Les heures de la vieille église de Marchienne-au-Pont sont comptées. Les deux lieux de culte co-existent quelques mois seulement. Le 3 août 1905 paraît dans le Journal de Charleroi l’annonce de la vente, à charge de démolition, de la vieille église41. La place communale englobe bientôt désormais son emplacement.
Le chemin de croix de la nouvelle église fut peint en 1932-1933 par l’artiste Gérard Jacobs, de Leernes. Il présente notamment la particularité de représenter discrètement la femme de Pilate dans la première station ; tout le long du parcours, de nombreux enfants entourent le Christ, donc certains sont auréolés ; enfin, le Christ est bordé sur un brancard, et non dans un linceul, à la quatorzième station42.

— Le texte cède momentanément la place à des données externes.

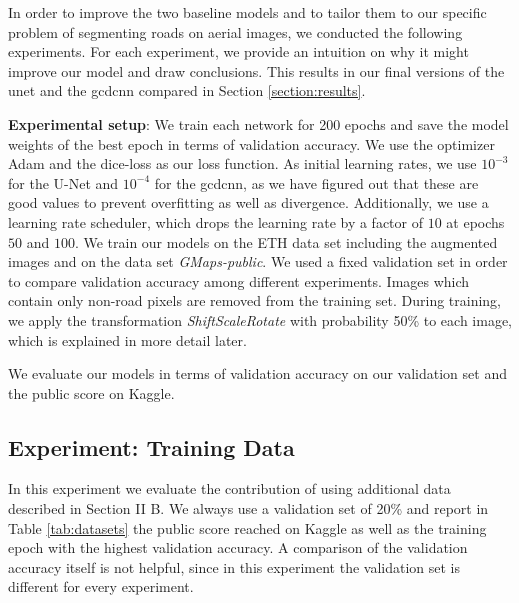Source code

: In order to improve the two baseline models and to tailor them to our specific problem of segmenting roads on aerial images, we conducted the following experiments. For each experiment, we provide an intuition on why it might improve our model and draw conclusions. This results in our final versions of the \acrshort{unet} and the \acrshort{gcdcnn} compared in Section \ref{section:results}.

\textbf{Experimental setup}:
We train each network for 200 epochs and save the model weights of the best epoch in terms of validation accuracy. We use the optimizer Adam and the dice-loss as our loss function. As initial learning rates, we use $10^{-3}$ for the U-Net and $10^{-4}$ for the \acrshort{gcdcnn}, as we have figured out that these are good values to prevent overfitting as well as divergence. Additionally, we use a learning rate scheduler, which drops the learning rate by a factor of $10$ at epochs $50$ and $100$. We train our models on the ETH data set including the augmented images and on the data set \textit{GMaps-public}. We used a fixed validation set in order to compare validation accuracy among different experiments. Images which contain only non-road pixels are removed from the training set. During training, we apply the transformation \textit{ShiftScaleRotate} with probability 50\% to each image, which is explained in more detail later.

 We evaluate our models in terms of validation accuracy on our validation set and the public score on Kaggle. 

\subsection{Experiment: Training Data}
In this experiment we evaluate the contribution of using additional data described in Section II B. 
 We always use a validation set of 20\% and report in Table \ref{tab:datasets} the public score reached on Kaggle as well as the training epoch with the highest validation accuracy. A comparison of the validation accuracy itself is not helpful, since in this experiment the validation set is different for every experiment.
 

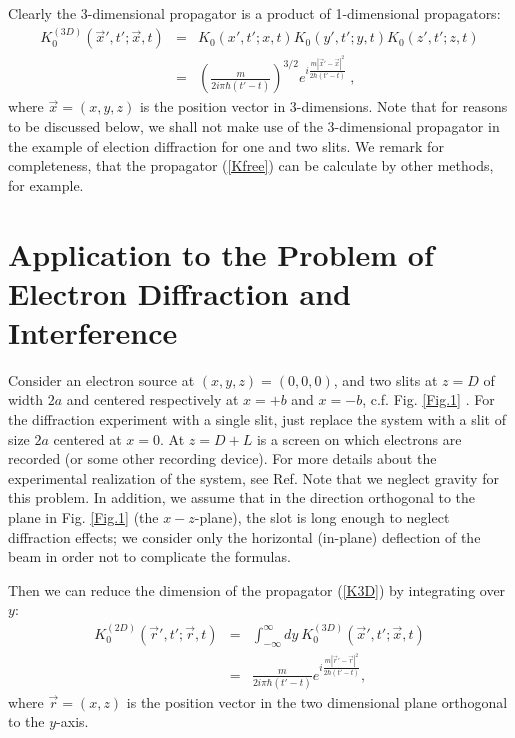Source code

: \documentclass[12pt,aps,prb,preprint]{revtex4-1}   %
\begin{document}
Clearly the 3-dimensional propagator is a product of 1-dimensional propagators:
\begin{eqnarray}\label{K3D}
K_{0}^{(3D)}(\overrightarrow{x}',t';\overrightarrow{x},t)&=&K_0(x',t';x,t)K_0(y',t';y,t)K_0(z',t';z,t)
{}\nonumber\\{}&=&\left(\frac{m}{2i\pi\hbar(t'-t)}\right)^{3/2}
e^{i\frac{m|\overrightarrow{x}'-\overrightarrow{x}|^2}{2\hbar(t'-t)}}\ , 
\end{eqnarray}
where $\overrightarrow{x}=(x,y,z)$ is the position vector in 3-dimensions.
Note that for reasons to be discussed below,
we shall not make use of the 3-dimensional propagator in the example 
of election diffraction for one and two slits. 
We remark for completeness, that the propagator (\ref{Kfree})
can be calculate by other methods, for example.\cite{Kleinert}


\section{Application to the Problem of Electron Diffraction and Interference}

Consider an electron source at $(x,y,z) = (0,0,0)$, and two slits
at $z=D$ of width $2a$ and centered respectively at $x=+b$ and
$x=-b$, c.f. Fig. \ref{Fig.1} . For the diffraction experiment with
a single slit, just replace the system with a slit of size $ 2a $
centered at $x=0$. At $ z = D + L $ is a screen on which electrons
are recorded (or some other recording device). For more details
about the experimental realization of the system, see Ref. \cite{Frabboni} 
Note that we neglect gravity for this
problem. In addition, we assume that in the direction orthogonal
to the plane in Fig. \ref{Fig.1} (the $x-z$-plane), the slot is long
enough to neglect diffraction effects; we consider only the
horizontal (in-plane) deflection of the beam in order not to
complicate the formulas. 

Then we can reduce the dimension of the propagator (\ref{K3D}) by integrating over $y$:
\begin{eqnarray}\label{K2D}
K_{0}^{(2D)}(\overrightarrow{r}',t';\overrightarrow{r},t)&=&
\int_{-\infty}^{\infty}dy\ K_{0}^{(3D)}(\overrightarrow{x}',t';\overrightarrow{x},t)
{}\nonumber\\{}&=&\frac{m}{2i\pi\hbar(t'-t)}
e^{i\frac{m|\overrightarrow{r}'-\overrightarrow{r}|^2}{2\hbar(t'-t)}},  
\end{eqnarray}
where $\overrightarrow{r}=(x,z)$ is the position vector in the two dimensional plane orthogonal to the $y$-axis.
\end{document}
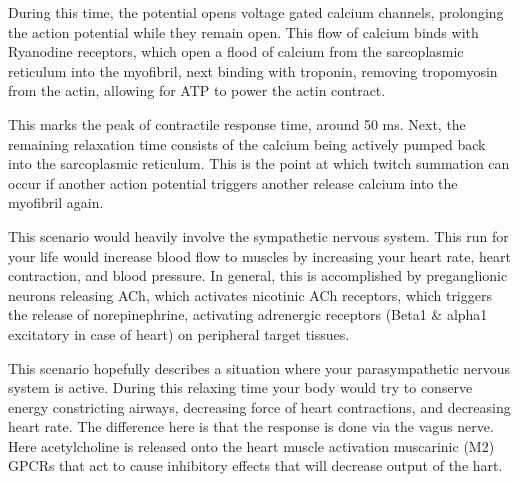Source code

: \documentclass[plain,basic]{inVerba-notes}
\begin{document}
\begin{enumerate}
  During this time, the potential opens voltage gated calcium channels, prolonging the action potential while they remain open. This flow of calcium binds with Ryanodine receptors, which open a flood of calcium from the sarcoplasmic reticulum into the myofibril, next binding with troponin, removing tropomyosin from the actin, allowing for ATP to power the actin contract.

  This marks the peak of contractile response time, around 50 ms. Next, the remaining relaxation time consists of the calcium being actively pumped back into the sarcoplasmic reticulum. This is the point at which twitch summation can occur if another action potential triggers another release calcium into the myofibril again.

  \begin{itemize}

    This scenario would heavily involve the sympathetic nervous system. This run for your life would increase blood flow to muscles by increasing your heart rate, heart contraction, and blood pressure. In general, this is accomplished by preganglionic neurons releasing ACh, which activates nicotinic ACh receptors, which triggers the release of norepinephrine, activating adrenergic receptors (Beta1 \& alpha1 excitatory in case of heart) on peripheral target tissues.




    This scenario hopefully describes a situation where your parasympathetic nervous system is active. During this relaxing time your body would try to conserve energy constricting airways, decreasing force of heart contractions, and decreasing heart rate. The difference here is that the response is done via the vagus nerve. Here acetylcholine is released onto the heart muscle activation muscarinic (M2) GPCRs that act to cause inhibitory effects that will decrease output of the hart.
  \end{itemize}



\end{enumerate}
\end{document}
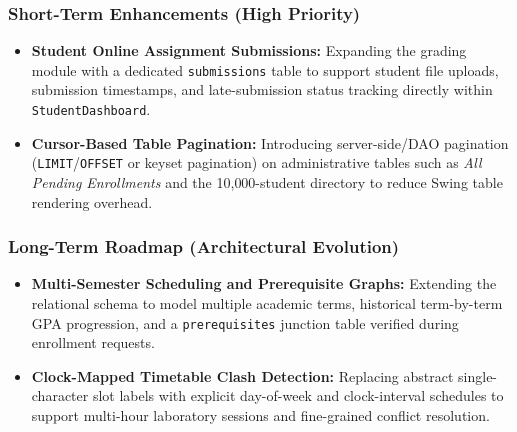\subsubsection{Short-Term Enhancements (High Priority)}
\begin{itemize}
    \item \textbf{Student Online Assignment Submissions:} Expanding the grading module with a dedicated \texttt{submissions} table to support student file uploads, submission timestamps, and late-submission status tracking directly within \texttt{StudentDashboard}.
    \item \textbf{Cursor-Based Table Pagination:} Introducing server-side/DAO pagination (\texttt{LIMIT}/\texttt{OFFSET} or keyset pagination) on administrative tables such as \emph{All Pending Enrollments} and the 10{,}000-student directory to reduce Swing table rendering overhead.
\end{itemize}

\subsubsection{Long-Term Roadmap (Architectural Evolution)}
\begin{itemize}
    \item \textbf{Multi-Semester Scheduling and Prerequisite Graphs:} Extending the relational schema to model multiple academic terms, historical term-by-term GPA progression, and a \texttt{prerequisites} junction table verified during enrollment requests.
    \item \textbf{Clock-Mapped Timetable Clash Detection:} Replacing abstract single-character slot labels with explicit day-of-week and clock-interval schedules to support multi-hour laboratory sessions and fine-grained conflict resolution.
\end{itemize}

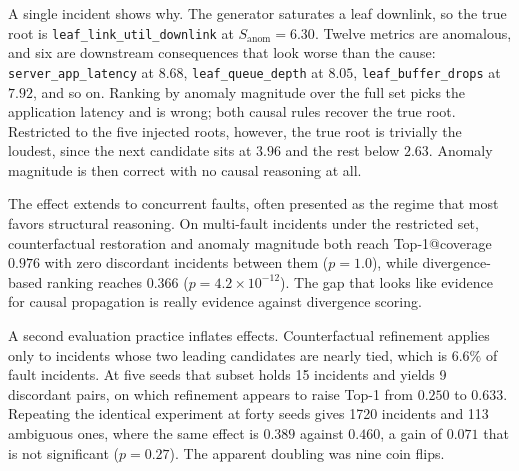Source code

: \documentclass[conference]{IEEEtran}
\begin{document}
\begin{table}[htbp]
\centering
\caption{Top-1 accuracy on the restricted candidate set of five injected roots, 5 seeds, 215 incidents.}
\label{tab:candset}
\end{table}

A single incident shows why. The generator saturates a leaf downlink, so the true root is \texttt{leaf\_link\_util\_downlink} at $S_{\mathrm{anom}}=6.30$. Twelve metrics are anomalous, and six are downstream consequences that look worse than the cause: \texttt{server\_app\_latency} at $8.68$, \texttt{leaf\_queue\_depth} at $8.05$, \texttt{leaf\_buffer\_drops} at $7.92$, and so on. Ranking by anomaly magnitude over the full set picks the application latency and is wrong; both causal rules recover the true root. Restricted to the five injected roots, however, the true root is trivially the loudest, since the next candidate sits at $3.96$ and the rest below $2.63$. Anomaly magnitude is then correct with no causal reasoning at all.

The effect extends to concurrent faults, often presented as the regime that most favors structural reasoning. On multi-fault incidents under the restricted set, counterfactual restoration and anomaly magnitude both reach Top-1@coverage $0.976$ with zero discordant incidents between them ($p=1.0$), while divergence-based ranking reaches $0.366$ ($p=4.2\times10^{-12}$). The gap that looks like evidence for causal propagation is really evidence against divergence scoring.

\label{sec:results-power}
A second evaluation practice inflates effects. Counterfactual refinement applies only to incidents whose two leading candidates are nearly tied, which is $6.6\%$ of fault incidents. At five seeds that subset holds 15 incidents and yields 9 discordant pairs, on which refinement appears to raise Top-1 from $0.250$ to $0.633$. Repeating the identical experiment at forty seeds gives 1720 incidents and 113 ambiguous ones, where the same effect is $0.389$ against $0.460$, a gain of $0.071$ that is not significant ($p=0.27$). The apparent doubling was nine coin flips.
\end{document}
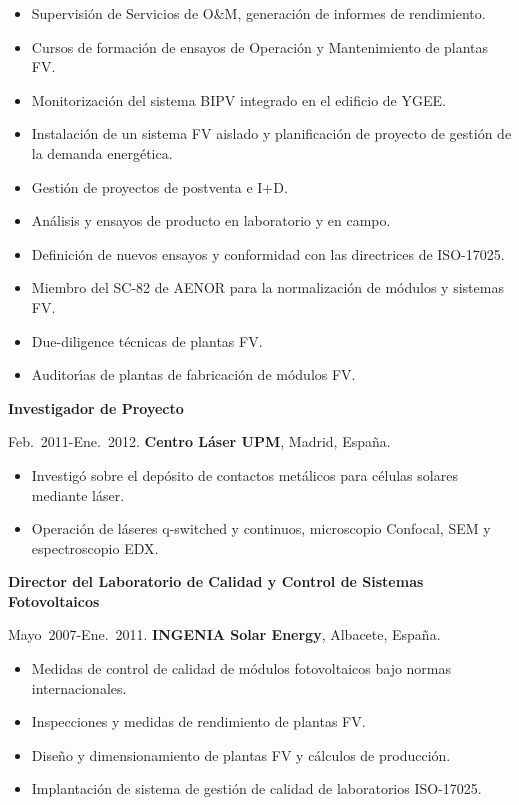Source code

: \documentclass{article}
\begin{document}
\begin{itemize}\itemsep 0pt
\item Supervisi\'on de Servicios de O{\&}M, generaci\'on de informes de rendimiento.
\item Cursos de formaci\'on de ensayos de Operaci\'on y Mantenimiento de plantas FV.
\item Monitorizaci\'on del sistema BIPV integrado en el edificio de YGEE. 
\item Instalaci\'on de un sistema FV aislado y planificaci\'on de proyecto de gesti\'on de la demanda energ\'etica.
\item Gesti\'on de proyectos de postventa e I+D.
\item An\'alisis y ensayos de producto en laboratorio y en campo.
\item Definici\'on de nuevos ensayos y conformidad con las directrices de ISO-17025.
\item Miembro del SC-82 de AENOR para la normalizaci\'on de m\'odulos y sistemas FV.
\item Due-diligence t\'ecnicas de plantas FV.
\item Auditor\'{\i}as de plantas de fabricaci\'on de m\'odulos FV.
\end{itemize}


{\bf Investigador de Proyecto}

\medskip
Feb.~2011-Ene.~2012.
{\bf Centro L\'aser UPM},
Madrid, Espa\~na.

\begin{itemize}\itemsep 0pt
\item Investig\'o sobre el dep\'osito de contactos met\'alicos para c\'elulas solares mediante l\'aser.
\item Operaci\'on de l\'aseres q-switched y continuos, microscopio Confocal, SEM y espectroscopio EDX.
\end{itemize}

{\bf Director del Laboratorio de Calidad y Control de Sistemas Fotovoltaicos}

\medskip
Mayo~2007-Ene.~2011.
{\bf INGENIA Solar Energy},
Albacete, Espa\~na.

\begin{itemize}\itemsep 0pt
\item Medidas de control de calidad de m\'odulos fotovoltaicos bajo normas internacionales.
\item Inspecciones y medidas de rendimiento de plantas FV.
\item Dise\~no y dimensionamiento de plantas FV y c\'alculos de producci\'on.
\item Implantaci\'on de sistema de gesti\'on de calidad de laboratorios ISO-17025.
\end{itemize}
\end{document}
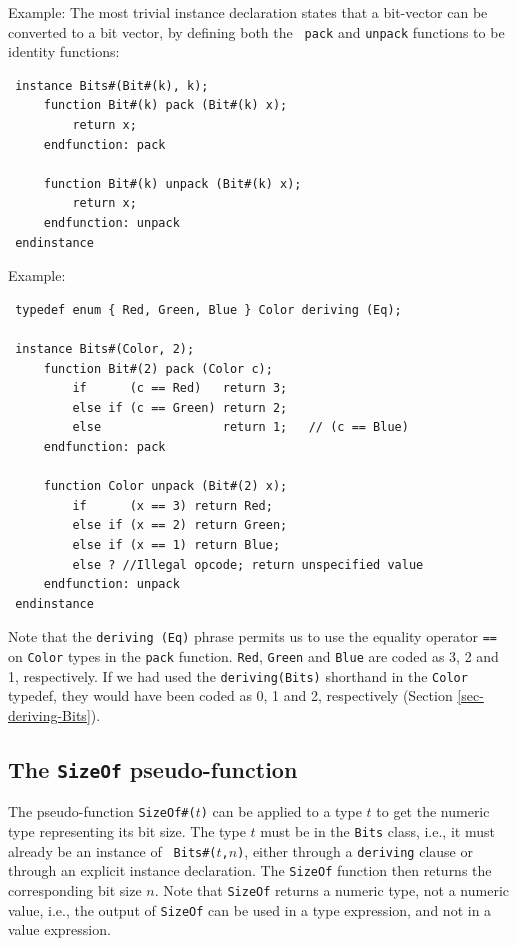 \documentclass[twoside,letterpaper]{article}
\begin{document}
Example:  The most trivial instance declaration states that a
bit-vector can be converted to a bit vector, by defining both the \texttt{
pack} and \texttt{unpack} functions to be identity functions:
\begin{verbatim}
 instance Bits#(Bit#(k), k);
     function Bit#(k) pack (Bit#(k) x);
         return x;
     endfunction: pack

     function Bit#(k) unpack (Bit#(k) x);
         return x;
     endfunction: unpack
 endinstance
\end{verbatim}
Example:
\begin{verbatim}
 typedef enum { Red, Green, Blue } Color deriving (Eq);

 instance Bits#(Color, 2);
     function Bit#(2) pack (Color c);
         if      (c == Red)   return 3;
         else if (c == Green) return 2;
         else                 return 1;   // (c == Blue)
     endfunction: pack

     function Color unpack (Bit#(2) x);
         if      (x == 3) return Red;
         else if (x == 2) return Green;
         else if (x == 1) return Blue;
         else ? //Illegal opcode; return unspecified value
     endfunction: unpack
 endinstance
\end{verbatim}
Note that the \texttt{deriving (Eq)} phrase permits us to use the
equality operator \texttt{==} on \texttt{Color} types in the \texttt{pack}
function.  \texttt{Red}, \texttt{Green} and \texttt{Blue} are coded as 3, 2 and
1, respectively.  If we had used the \texttt{deriving(Bits)} shorthand in
the \texttt{Color} typedef, they would have been coded as 0, 1 and 2,
respectively (Section \ref{sec-deriving-Bits}).


\subsection{The \texttt{SizeOf} pseudo-function}

\label{sec-sizeof}

The pseudo-function \texttt{SizeOf\#($t$)} can be applied to a type $t$ to
get the numeric type representing its bit size.  The type $t$ must be
in the \texttt{Bits} class, i.e., it must already be an instance of {\tt
Bits\#($t$,$n$)}, either through a \texttt{deriving} clause or through an
explicit instance declaration.  The \texttt{SizeOf} function then returns
the corresponding bit size $n$.  Note that \texttt{SizeOf} returns a
numeric type, not a numeric value, i.e., the output of \texttt{SizeOf}
can be used in a type expression, and not in a value expression.
\end{document}

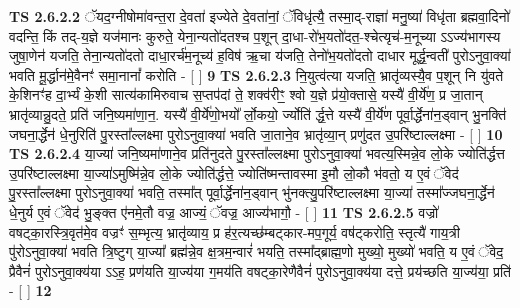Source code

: \documentclass[17pt]{extarticle}
\begin{document}
                  \newline
                                \textbf{ TS 2.6.2.2} \newline
                  ॅयद॒ग्नीषोमा॑वन्त॒रा दे॒वता॑ इज्येते दे॒वता॑नां॒ ॅविधृ॑त्यै॒ तस्मा॒द्-राज्ञा॑ मनु॒ष्या॑ विधृ॑ता ब्रह्मवा॒दिनो॑ वदन्ति॒ किं तद्-य॒ज्ञे यज॑मानः कुरुते॒ येना॒न्यतो॑दतश्च प॒शून् दा॒धा-रो॑भ॒यतो॑दत॒-श्चेत्यृच॑-म॒नूच्या ऽऽज्य॑भागस्य जुषा॒णेन॑ यजति॒ तेना॒न्यतो॑दतो दाधा॒रर्च॑म॒नूच्य॑ ह॒विष॑ ऋ॒चा य॑जति॒ तेनो॑भ॒यतो॑दतो दाधार मूर्द्ध॒न्वती॑ पुरोऽनुवा॒क्या॑ भवति मू॒र्द्धान॑मे॒वैनꣳ॑ समा॒नानां᳚ करोति - [  ] \textbf{  9} \newline
                  \newline
                                \textbf{ TS 2.6.2.3} \newline
                  नि॒युत्व॑त्या यजति॒ भ्रातृ॑व्यस्यै॒व प॒शून् नि यु॑वते के॒शिनꣳ॑ह दा॒र्भ्यं के॒शी सात्य॑कामिरुवाच स॒प्तप॑दां ते॒ शक्व॑रीꣳ॒॒ श्वो य॒ज्ञे प्र॑यो॒क्तासे॒ यस्यै॑ वी॒र्ये॑ण॒ प्र जा॒तान् भ्रातृ॑व्यान्नु॒दते॒ प्रति॑ जनि॒ष्यमा॑णा॒न॒. यस्यै॑ वी॒र्ये॑णो॒भयो᳚ र्लो॒कयो॒ र्ज्योति॑ र्द्ध॒त्ते यस्यै॑ वी॒र्ये॑ण पूर्वा॒र्द्धेना॑न॒ड्वान् भु॒नक्ति॑ जघना॒र्द्धेन॑ धे॒नुरिति॑ पु॒रस्ता᳚ल्लक्ष्मा पुरोऽनुवा॒क्या॑ भवति जा॒ताने॒व भ्रातृ॑व्या॒न् प्रणु॑दत उ॒परि॑ष्टाल्लक्ष्मा - [  ] \textbf{  10} \newline
                  \newline
                                \textbf{ TS 2.6.2.4} \newline
                  या॒ज्या॑ जनि॒ष्यमा॑णाने॒व प्रति॑नुदते पु॒रस्ता᳚ल्लक्ष्मा पुरोऽनुवा॒क्या॑ भवत्य॒स्मिन्ने॒व लो॒के ज्योति॑र्द्धत्त उ॒परि॑ष्टाल्लक्ष्मा या॒ज्या॑ऽमुष्मि॑न्ने॒व लो॒के ज्योति॑र्द्धत्ते॒ ज्योति॑ष्मन्तावस्मा इ॒मौ लो॒कौ भ॑वतो॒ य ए॒वं ॅवेद॑ पु॒रस्ता᳚ल्लक्ष्मा पुरोऽनुवा॒क्या॑ भवति॒ तस्मा᳚त् पूर्वा॒र्द्धेना॑न॒ड्वान् भु॑नक्त्यु॒परि॑ष्टाल्लक्ष्मा या॒ज्या॑ तस्मा᳚ज्जघना॒र्द्धेन॑ धे॒नुर्य ए॒वं ॅवेद॑ भु॒ङ्क्त ए॑नमे॒तौ वज्र॒ आज्यं॒ ॅवज्र॒ आज्य॑भागौ॒ - [  ] \textbf{  11} \newline
                  \newline
                                \textbf{ TS 2.6.2.5} \newline
                  वज्रो॑ वषट्का॒रस्त्रि॒वृत॑मे॒व वज्रꣳ॑ स॒म्भृत्य॒ भ्रातृ॑व्याय॒ प्र ह॑र॒त्यच्छ॑म्बट्कार-मप॒गूर्य॒ वष॑ट्करोति॒ स्तृत्यै॑ गाय॒त्री पु॑रोऽनुवा॒क्या॑ भवति त्रि॒ष्टुग् या॒ज्या᳚ ब्रह्म॑न्ने॒व क्ष॒त्रम॒न्वारं॑ भयति॒ तस्मा᳚द्ब्राह्म॒णो मुख्यो॒ मुख्यो॑ भवति॒ य ए॒वं ॅवेद॒ प्रैवैनं॑ पुरोऽनुवा॒क्य॑या ऽऽह॒ प्रण॑यति या॒ज्य॑या ग॒मय॑ति वषट्का॒रेणैवैनं॑ पुरोऽनुवा॒क्य॑या दत्ते॒ प्रय॑च्छति या॒ज्य॑या॒ प्रति॑ - [  ] \textbf{  12} \newline
\end{document}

L'église Notre-Dame de la Miséricorde |
Il faut attendre les années 1930 pour que les premiers vitraux ne soient placés ; les autres vitraux sont placés après la restauration de l’église, au lendemain de la Seconde Guerre mondiale. Le dernier vitrail fut placé en 1958. Différents types de vitraux dès lors se côtoient, les premiers étant d’inspiration ancienne, voire médiévale, les autres de conception plus moderne43.
Le cas de démolition de la vieille église de Marchienne, plusieurs fois centenaire, n’est pas unique dans la région. Au même moment, à Dampremy, l’ancienne église, bâtie vers 1600, est en attente de subir le même sort. Une nouvelle église a déjà été édifiée à proximité immédiate et ouverte au culte en 1873, mais des mouvements miniers ruinent rapidement l’édifice, entraînant la survie de l’ancienne église pour quelques dizaines d’années. En 1915 débutent finalement les travaux de démolition, pour ne conserver que le chœur, transformé en chapelle Saint-Ghislain.
Autre ancienne église, Saint-Martin, à Marcinelle, est également menacée de démolition. Si l’église date du XVième siècle, sa tour fut construite entre le XIième et le XIIIième siècle. En 1910, le Conseil de Fabrique décide également la construction d’une nouvelle église. L’empiétement futur du bâtiment sur l’ancien cimetière ralenti cependant le projet. En juillet 1913, Jules Destrée, marcinellois et marqué par la possible disparition de Saint-Martin, adresse au français Maurice Barrès sa « Prière pour une petite église wallonne ». De 1910 à 1914, l'écrivain Barrès mène campagne pour la défense des églises de France menacées de ruine. Celle de Marcinelle est alors dans un état lamentable : le clocher menace de s'écrouler, les toits sont percés, le pavement se soulève et se fend44. La prière de Destrée sera exaucée, après-guerre. Au début de 1923, l'abbé Albert Harmignie, curé à Marcinelle et conscient de l'intérêt historique de l'édifice, organise une commission chargée de récolter les fonds pour rénover l'église. Le 20 juin 1923, la Commission Royale des Monuments fait savoir qu'elle reconnaît un intérêt artistique, archéologique et historique à l'église marcinelloise. Saint-Martin, dont la restauration dirigée par l'architecte tournaisien Alphonse Dufour débute, n'est désormais plus menacée de disparition.